My favorite part about asking people for their list of ten essential baseball books was not learning that "Ball Four" or "Glory of Their Times" are so popular. We already knew that. What really turned me on were the titles I had never of like Man on Spikes, or the ones that I knew precious little about like The Celebrant and The Great American Baseball Card Flipping, Trading and Bubble Gum Book. I was over at Jay Jaffe’s new crib in Brooklyn last Friday and he showed me his copy of the card book which looks like terrific fun.  Dig this:

 

"Earl Torgeson’s two favorite activities were fist-fighting and breaking his shoulder, both of which he did whenever he got the chance.
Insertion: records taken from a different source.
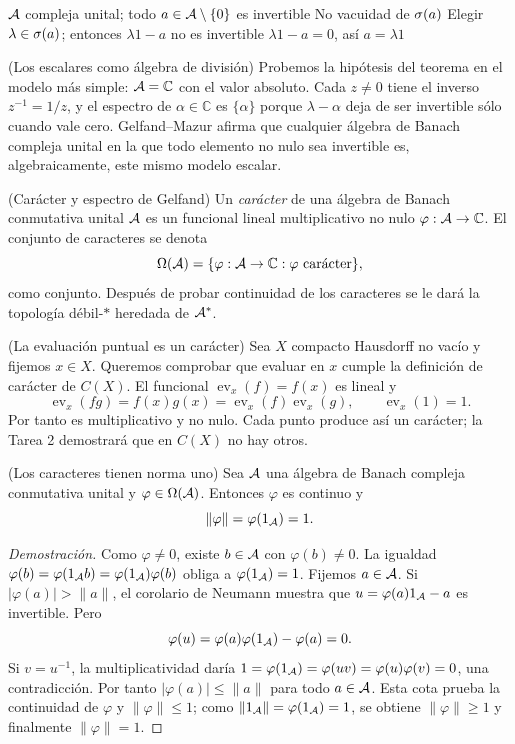 \proofdiagram
{$\A$ compleja unital; todo $a\in\A\setminus\{0\}$ es invertible}
{No vacuidad de $\spec(a)$}
{Elegir $\lambda\in\spec(a)$; entonces $\lambda1-a$ no es invertible}
{$\lambda1-a=0$, así $a=\lambda1$}

\begin{cthejemplo}{(Los escalares como álgebra de división)}
Probemos la hipótesis del teorema en el modelo más simple:
$\A=\mathbb C$ con el valor absoluto. Cada $z\ne0$ tiene el inverso
$z^{-1}=1/z$, y el espectro de $\alpha\in\mathbb C$ es
$\{\alpha\}$ porque $\lambda-\alpha$ deja de ser invertible sólo
cuando vale cero. Gelfand--Mazur afirma que cualquier álgebra de
Banach compleja unital en la que todo elemento no nulo sea invertible
es, algebraicamente, este mismo modelo escalar.
\end{cthejemplo}

\begin{cthdefinicion}{(Carácter y espectro de Gelfand)}
Un \emph{carácter} de una álgebra de Banach conmutativa unital $\A$ es un funcional lineal
multiplicativo no nulo $\varphi:\A\to\mathbb C$. El conjunto de caracteres se denota
\[
 \Omega(\A)=\{\varphi:\A\to\mathbb C:\varphi\text{ carácter}\},
\]
como conjunto. Después de probar continuidad de los caracteres se le dará
la topología débil-$*$ heredada de $\A^*$.
\end{cthdefinicion}

\begin{cthejemplo}{(La evaluación puntual es un carácter)}
Sea $X$ compacto Hausdorff no vacío y fijemos $x\in X$.
Queremos comprobar que evaluar en $x$ cumple la definición de carácter
de $C(X)$. El funcional $\operatorname{ev}_x(f)=f(x)$ es lineal y
\[
 \operatorname{ev}_x(fg)=f(x)g(x)
 =\operatorname{ev}_x(f)\operatorname{ev}_x(g),\qquad
 \operatorname{ev}_x(1)=1.
\]
Por tanto es multiplicativo y no nulo. Cada punto produce así un
carácter; la Tarea 2 demostrará que en $C(X)$ no hay otros.
\end{cthejemplo}

\begin{cthproposicion}{(Los caracteres tienen norma uno)}
Sea $\A$ una álgebra de Banach compleja conmutativa unital y
$\varphi\in\Omega(\A)$. Entonces $\varphi$ es continuo y
\[
 \|\varphi\|=\varphi(1_\A)=1.
\]
\end{cthproposicion}

\begin{proof}[Demostración]
Como $\varphi\ne0$, existe $b\in\A$ con $\varphi(b)\ne0$.
La igualdad $\varphi(b)=\varphi(1_\A b)=\varphi(1_\A)\varphi(b)$
obliga a $\varphi(1_\A)=1$. Fijemos $a\in\A$.
Si $|\varphi(a)|>\|a\|$, el corolario de Neumann muestra que
$u=\varphi(a)1_\A-a$ es invertible. Pero
\[
 \varphi(u)=\varphi(a)\varphi(1_\A)-\varphi(a)=0.
\]
Si $v=u^{-1}$, la multiplicatividad daría
$1=\varphi(1_\A)=\varphi(uv)=\varphi(u)\varphi(v)=0$,
una contradicción. Por tanto $|\varphi(a)|\le\|a\|$ para todo
$a\in\A$. Esta cota prueba la continuidad de $\varphi$ y
$\|\varphi\|\le1$; como $\|1_\A\|=\varphi(1_\A)=1$,
se obtiene $\|\varphi\|\ge1$ y finalmente $\|\varphi\|=1$.
\end{proof}

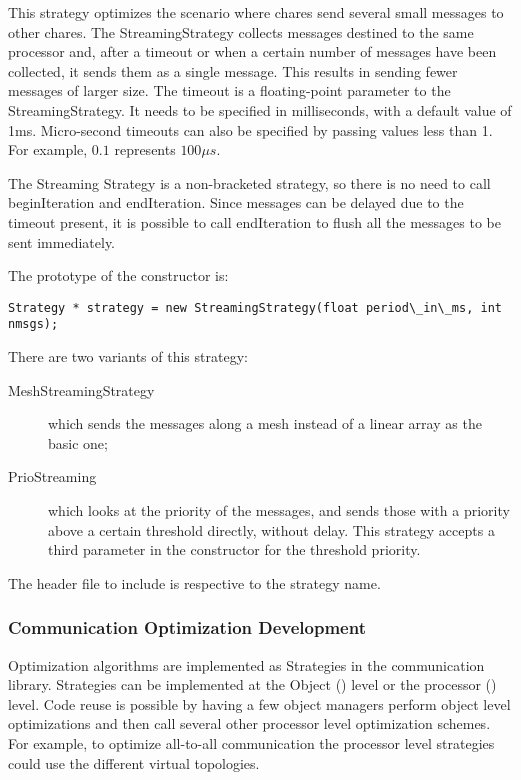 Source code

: {This strategy optimizes the scenario where chares send several small messages to
other chares. The StreamingStrategy collects messages destined to the same
processor and, after a timeout or when a certain number of messages have been
collected, it sends them as a single message. This results in sending fewer
messages of larger size. The timeout is a floating-point parameter to the
StreamingStrategy. It needs to be specified in milliseconds, with a default
value of 1ms. Micro-second timeouts can also be specified by passing values less
than 1. For example, $0.1$ represents $100\mu s$.

The Streaming Strategy is a non-bracketed strategy, so there is no need to call
{\textrm{beginIteration}} and {\textrm{endIteration}}. Since messages can be
delayed due to the timeout present, it is possible to call
{\textrm{endIteration}} to flush all the messages to be sent immediately.

The prototype of the constructor is:

\begin{verbatim}
Strategy * strategy = new StreamingStrategy(float period\_in\_ms, int nmsgs);
\end{verbatim}

There are two variants of this strategy:

\begin{description}
\item[MeshStreamingStrategy] which sends the messages along a mesh instead of a linear array as the basic one;
\item[PrioStreaming] which looks at the priority of the messages, and sends those with a priority above a certain threshold directly, without delay. This strategy accepts a third parameter in the constructor for the threshold priority.
\end{description}

The header file to include is respective to the strategy name.

\subsubsection{Communication Optimization Development}

Optimization algorithms are implemented as Strategies in the communication
library. Strategies can be implemented at the Object (\charmpp) level or the
processor (\converse) level. Code reuse is possible by having a few object
managers perform object level optimizations and then call several other
processor level optimization schemes. For example, to optimize all-to-all
communication the processor level strategies could use the different virtual
topologies.

}
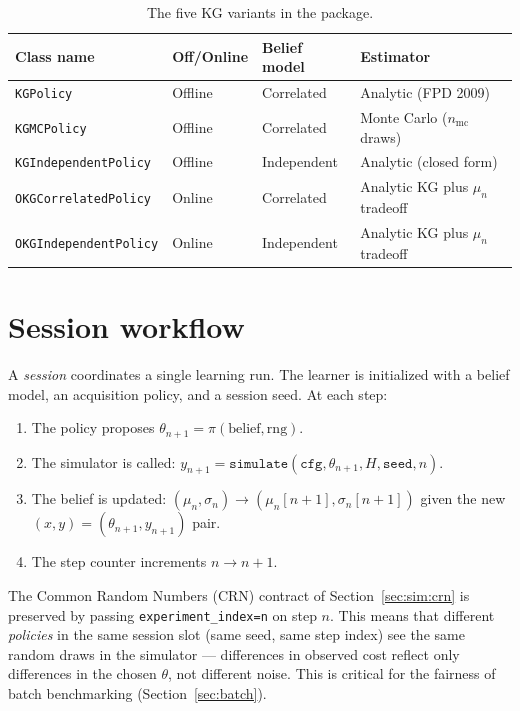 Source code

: \documentclass[11pt]{article}
\newcommand{\Cstar}{\theta}
\newcommand{\muN}{\mu_n}
\newcommand{\sigN}{\sigma_n}
\newcommand{\code}[1]{\texttt{#1}}
\begin{document}
\begin{table}[h]
\centering
\begin{tabular}{@{}llll@{}}
  \toprule
  Class name & Off/Online & Belief model & Estimator \\
  \midrule
  \code{KGPolicy}                & Offline & Correlated  & Analytic (FPD 2009) \\
  \code{KGMCPolicy}              & Offline & Correlated  & Monte Carlo ($n_{\mathrm{mc}}$ draws) \\
  \code{KGIndependentPolicy}     & Offline & Independent & Analytic (closed form) \\
  \code{OKGCorrelatedPolicy}     & Online  & Correlated  & Analytic KG plus $\muN$ tradeoff \\
  \code{OKGIndependentPolicy}    & Online  & Independent & Analytic KG plus $\muN$ tradeoff \\
  \bottomrule
\end{tabular}
\caption{The five KG variants in the package.}
\end{table}

\section{Session workflow}
\label{sec:session}

A \emph{session} coordinates a single learning run. The learner is
initialized with a belief model, an acquisition policy, and a session seed.
At each step:

\begin{enumerate}[nosep]
  \item The policy proposes $\Cstar_{n+1} = \pi(\mathrm{belief}, \mathrm{rng})$.
  \item The simulator is called: $y_{n+1} = \code{simulate}(\code{cfg}, \Cstar_{n+1}, H, \code{seed}, n)$.
  \item The belief is updated: $(\muN, \sigN) \to (\muN[n+1], \sigN[n+1])$
    given the new $(x, y) = (\Cstar_{n+1}, y_{n+1})$ pair.
  \item The step counter increments $n \to n+1$.
\end{enumerate}

The Common Random Numbers (CRN) contract of Section~\ref{sec:sim:crn} is
preserved by passing \code{experiment\_index=n} on step $n$. This means
that different \emph{policies} in the same session slot (same seed, same
step index) see the same random draws in the simulator — differences in
observed cost reflect only differences in the chosen $\Cstar$, not
different noise. This is critical for the fairness of batch benchmarking
(Section~\ref{sec:batch}).
\end{document}
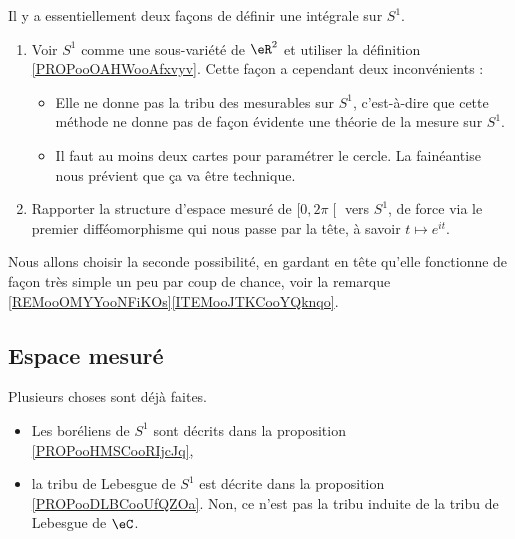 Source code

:Il y a essentiellement deux façons de définir une intégrale sur \( S^1\).
\begin{enumerate}
	\item Voir \( S^1\) comme une sous-variété de \( \eR^2\) et utiliser la définition \ref{PROPooOAHWooAfxvyv}. Cette façon a cependant deux inconvénients :
	      \begin{itemize}
		      \item Elle ne donne pas la tribu des mesurables sur \( S^1\), c'est-à-dire que cette méthode ne donne pas de façon évidente une théorie de la mesure sur \( S^1\).
		      \item Il faut au moins deux cartes pour paramétrer le cercle. La fainéantise nous prévient que ça va être technique.
	      \end{itemize}
	\item
	      Rapporter la structure d'espace mesuré de \( \mathopen[ 0 , 2\pi \mathclose[\) vers \( S^1\), de force via le premier difféomorphisme qui nous passe par la tête, à savoir \( t\mapsto  e^{it}\).
\end{enumerate}
Nous allons choisir la seconde possibilité, en gardant en tête qu'elle fonctionne de façon très simple un peu par coup de chance, voir la remarque \ref{REMooOMYYooNFiKOs}\ref{ITEMooJTKCooYQknqo}.

\subsection{Espace mesuré}

Plusieurs choses sont déjà faites.
\begin{itemize}
	\item Les boréliens de \( S^1\) sont décrits dans la proposition \ref{PROPooHMSCooRIjcJq},
	\item la tribu de Lebesgue de \( S^1\) est décrite dans la proposition \ref{PROPooDLBCooUfQZOa}. Non, ce n'est pas la tribu induite de la tribu de Lebesgue de \( \eC\).
\end{itemize}

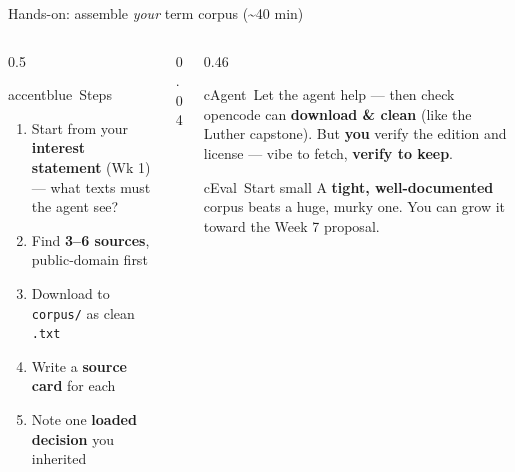 \begin{frame}{Hands-on: assemble \emph{your} term corpus (\textasciitilde40 min)}
  \begin{columns}[t, totalwidth=\textwidth]
    \begin{column}{0.5\textwidth}
      \begin{featbox}{accentblue}{\faListOl\ Steps}
        \small
        \begin{enumerate}
          \item Start from your \textbf{interest statement} (Wk 1) --- what texts must the agent see?
          \item Find \textbf{3--6 sources}, public-domain first
          \item Download to \texttt{corpus/} as clean \texttt{.txt}
          \item Write a \textbf{source card} for each
          \item Note one \textbf{loaded decision} you inherited
        \end{enumerate}
      \end{featbox}
    \end{column}
    \begin{column}{0.04\textwidth}\end{column}
    \begin{column}{0.46\textwidth}
      \begin{featbox}{cAgent}{\faRobot\ Let the agent help --- then check}
        \scriptsize
        opencode can \textbf{download \& clean} (like the Luther capstone). But \textbf{you}
        verify the edition and license --- vibe to fetch, \textbf{verify to keep}.
      \end{featbox}
      \vspace{4pt}
      \begin{featbox}{cEval}{\faSeedling\ Start small}
        \scriptsize A \textbf{tight, well-documented} corpus beats a huge, murky one.
        You can grow it toward the Week 7 proposal.
      \end{featbox}
    \end{column}
  \end{columns}
\end{frame}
On the back of this card it says, "Torgy likes a good practical joke" – which is the biog writer’s subtle way of suggesting that he enjoyed knocking people’s teeth out. He is probably also the only left-handed hitting first baseman over 6’2" who ever stole 20 bases in one season."

 Brendan C Boyd and Fred C. Harris.

 

Back to the essentials…here is Derek Jacques’ list, which I accidentally lost and did not post with the original ballots:

Bill James, Politics of Glory — Wonderful exercise in applied sabermetrics: James takes a dash of numbers, a huge dollop of historical research, and systematically ticks off the problems with baseball’s most revered institution.

Steve Goldman, Forging Genius — Has all the things you’d expect in a bio–fun anecdotes, character sketches, historical details–and throws in a strong dose of logic on top of it, to explain how Casey Stengel became the guy that led the Yankees to all those pennants. I suspect it would be interesting to read this back-to-back with the next book, because the authors’ styles are so different.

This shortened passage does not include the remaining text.